Sons of Confederate Veterans Back in Extremist Hands, Many Leave Group
The Sons of Confederate Veterans back in extremist hands
By Heidi Beirich and Mark Potok
That wasn't all. Now that moderate voting power on the GEC had been undermined — technically, Sweeney hadn't suspended GEC members but instead had eliminated their ex officio positions in the SCV constitution — Sweeney led a move that same day to eject Hodges as SCV lieutenant commander. Sweeney replaced Hodges with an ally, Chris Sullivan, editor of neo-Confederate Southern Partisan.
Also stripped of their elected posts were key moderates including Thomas Tarry Beasley, commander of the Army of Tennessee (one of the SCV's three geographic divisions), Beasley deputy John French, and Beau Cantrell, commander of the Army of the Trans-Mississippi. Beasley and Cantrell lost their posts on the GEC as a result, leaving only staunch Sweeneyites on the governing board.
New elections to these posts are to be held at the SCV national convention this July in Nashville. Already, several hate group members have said they will run.

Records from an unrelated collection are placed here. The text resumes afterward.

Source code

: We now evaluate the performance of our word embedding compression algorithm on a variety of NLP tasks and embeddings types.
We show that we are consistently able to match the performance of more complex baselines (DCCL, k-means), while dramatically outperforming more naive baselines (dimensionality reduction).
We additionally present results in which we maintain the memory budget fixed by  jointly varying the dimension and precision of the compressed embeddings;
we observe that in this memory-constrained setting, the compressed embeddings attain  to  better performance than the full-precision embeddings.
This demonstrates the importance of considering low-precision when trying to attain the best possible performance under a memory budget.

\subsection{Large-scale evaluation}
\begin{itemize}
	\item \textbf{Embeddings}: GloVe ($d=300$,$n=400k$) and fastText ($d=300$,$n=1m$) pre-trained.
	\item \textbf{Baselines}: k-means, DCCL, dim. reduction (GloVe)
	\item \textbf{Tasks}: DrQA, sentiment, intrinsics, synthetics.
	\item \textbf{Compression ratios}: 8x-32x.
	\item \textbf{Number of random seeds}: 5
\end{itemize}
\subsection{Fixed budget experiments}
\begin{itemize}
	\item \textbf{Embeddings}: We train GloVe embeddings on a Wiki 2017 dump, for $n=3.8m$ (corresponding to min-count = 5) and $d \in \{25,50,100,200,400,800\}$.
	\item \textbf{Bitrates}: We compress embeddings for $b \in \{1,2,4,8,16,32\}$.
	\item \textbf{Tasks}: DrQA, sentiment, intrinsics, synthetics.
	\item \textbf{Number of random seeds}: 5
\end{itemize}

Sweeney's purged GEC also voted to negotiate a formal break with the MOSB. It removed Louisiana leader Ed Cailleteau and Beau Cantrell, whose GEC membership had just been stripped, as co-chairs of the July convention. At the same time, the GEC donated $10,000 in SCV funds to Lyons' law firm, the Southern Legal Resource Center (SLRC). The SLRC is tied tightly to the SCV radicals — a tie illustrated by the fact that Ron Wilson's daughter, Allison Schaum, has worked for SLRC for years. And Lyons has known Sweeney since the 1990s, when he helped him fight the removal of Confederate plaques from the Texas Supreme Court.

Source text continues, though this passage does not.